Josée Desrosiers, conseillère au Service de recherche et de condition féminine, n’a pas grandi dans un milieu particulièrement politisé. C’est à la fin du cégep, dans un contexte de précarité d’emploi, qu’un premier déclic s’opère. Une amie l’amène vers la JOC, la Jeunesse ouvrière chrétienne. Elle embarque progressivement.
Elle rencontre des jeunes travailleurs et travailleuses précaires et crée son équipe pour s’organiser, et agir sur ce qu’ils et elles vivent. « On avait cette énergie-là, la jeunesse. Et je ne l’ai jamais vraiment perdue. » C’est comme ça que tout commence…
À la JOC, elle découvre des outils pour comprendre sa réalité autrement. « Ça m’a ouvert les yeux. Ce n’était pas individuel, ce qu’on vivait. » Elle y développe un sentiment d’appartenance à la classe ouvrière et une manière de lire le monde qui va l’accompagner longtemps.
Son engagement prend rapidement de l’ampleur. Elle contribue à structurer des équipes, puis est envoyée à Québec pour consolider le mouvement. Elle y passera quatre ans, avant d’être élue à des fonctions nationales, puis continentales. En 2000, elle devient présidente internationale du mouvement, une première pour une femme.
Pendant toutes ces années, le cœur de l’engagement reste le même : rassembler des jeunes autour de ce qu’ils vivent au travail, peu importe leur parcours ou leurs croyances. « On partait de ce qu’on avait en commun, et la dignité, la justice, la solidarité nous guidaient pour agir. »

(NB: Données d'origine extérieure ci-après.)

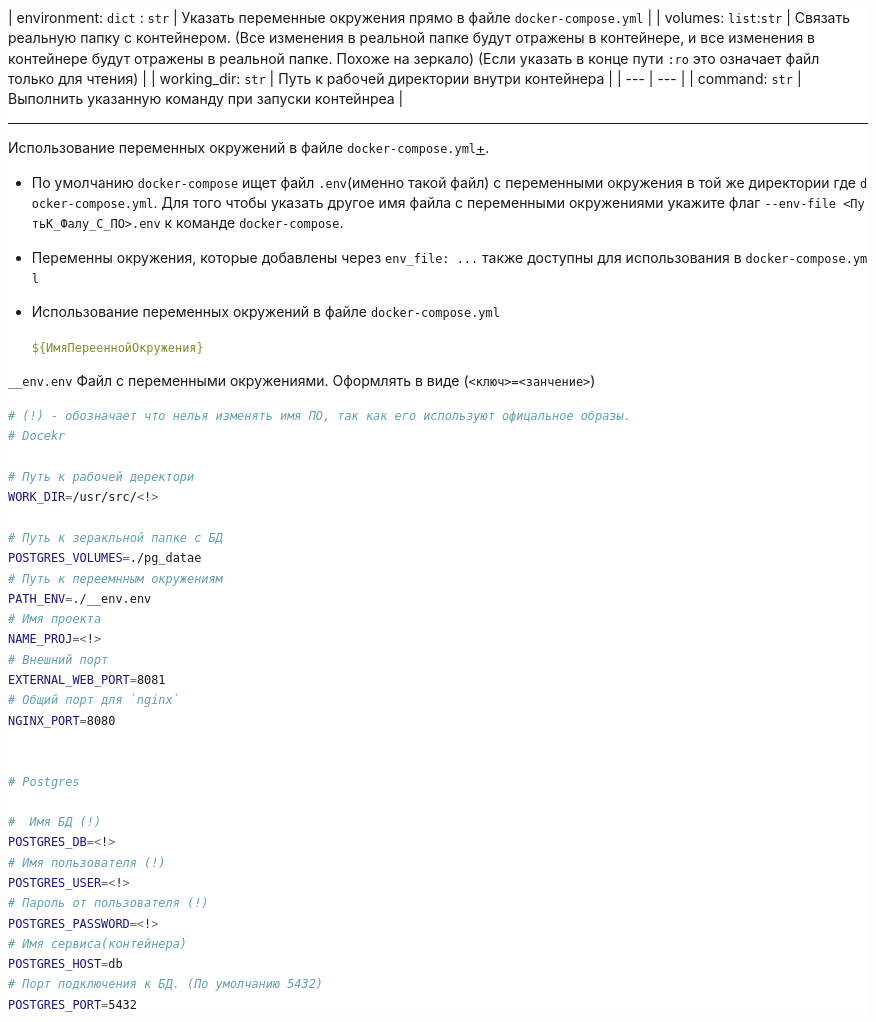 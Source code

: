 | environment: `dict` : `str`                       | Указать переменные окружения прямо в файле `docker-compose.yml`                                                                                                                                                                                           |
| volumes: `list`:`str`                             | Связать реальную папку с контейнером. (Все изменения в реальной папке будут отражены в контейнере, и все изменения в контейнере будут отражены в реальной папке. Похоже на зеркало) (Если указать в конце пути `:ro` это означает файл только для чтения) |
| working_dir: `str`                                | Путь к рабочей директории внутри контейнера                                                                                                                                                                                                               |
| ---                                               | ---                                                                                                                                                                                                                                                       |
| command: `str`                                    | Выполнить указанную команду при запуски контейнреа                                                                                                                                                                                                        |

---

Использование переменных окружений в файле `docker-compose.yml`[+](https://docs.docker.com/compose/environment-variables/).

- По умолчанию `docker-compose` ищет файл `.env`(именно такой файл) с переменными окружения в той же директории где `docker-compose.yml`. Для того чтобы указать другое имя файла с переменными окружениями укажите флаг `--env-file <ПутьК_Фалу_С_ПО>.env` к команде `docker-compose`.
- Переменны окружения, которые добавлены через `env_file: ...` также доступны для использования в `docker-compose.yml`

- Использование переменных окружений в файле `docker-compose.yml`

    ```yml
    ${ИмяПерееннойОкружения}
    ```

`__env.env` Файл с переменными окружениями. Оформлять в виде (`<ключ>=<занчение>`)

```bash
# (!) - обозначает что нелья изменять имя ПО, так как его используют офицальное образы.
# Docekr

# Путь к рабочей деректори
WORK_DIR=/usr/src/<!>

# Путь к зеракльной папке с БД
POSTGRES_VOLUMES=./pg_datae
# Путь к переемнным окружениям
PATH_ENV=./__env.env
# Имя проекта
NAME_PROJ=<!>
# Внешний порт
EXTERNAL_WEB_PORT=8081
# Общий порт для `nginx`
NGINX_PORT=8080


# Postgres

#  Имя БД (!)
POSTGRES_DB=<!>
# Имя пользователя (!)
POSTGRES_USER=<!>
# Пароль от пользователя (!)
POSTGRES_PASSWORD=<!>
# Имя сервиса(контейнера)
POSTGRES_HOST=db
# Порт подключения к БД. (По умолчанию 5432)
POSTGRES_PORT=5432


```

Après son mandat international, elle revient au Québec et est embauchée à la CSN comme employée de bureau. Elle y retrouve des repères familiers : « les débats, les structures, les façons de faire… ça me parlait. J’avais déjà vécu ça, autrement. »
Aujourd’hui conseillère syndicale, elle trouve encore des raisons pour lesquelles son travail contribue à plus de justice sociale. Elle a participé aux démarches entourant la fin de la JOC à Montréal, à la création d’un fonds pour que son héritage continue de soutenir des organisations de jeunesse et, plus récemment, à un projet de documentaire. Voir — Juger — Agir : l’histoire de la JOC au Québec, qui prend l’affiche cette semaine, retrace près d’un siècle d’engagement porté par des jeunes travailleurs et travailleuses en quête de dignité et de justice.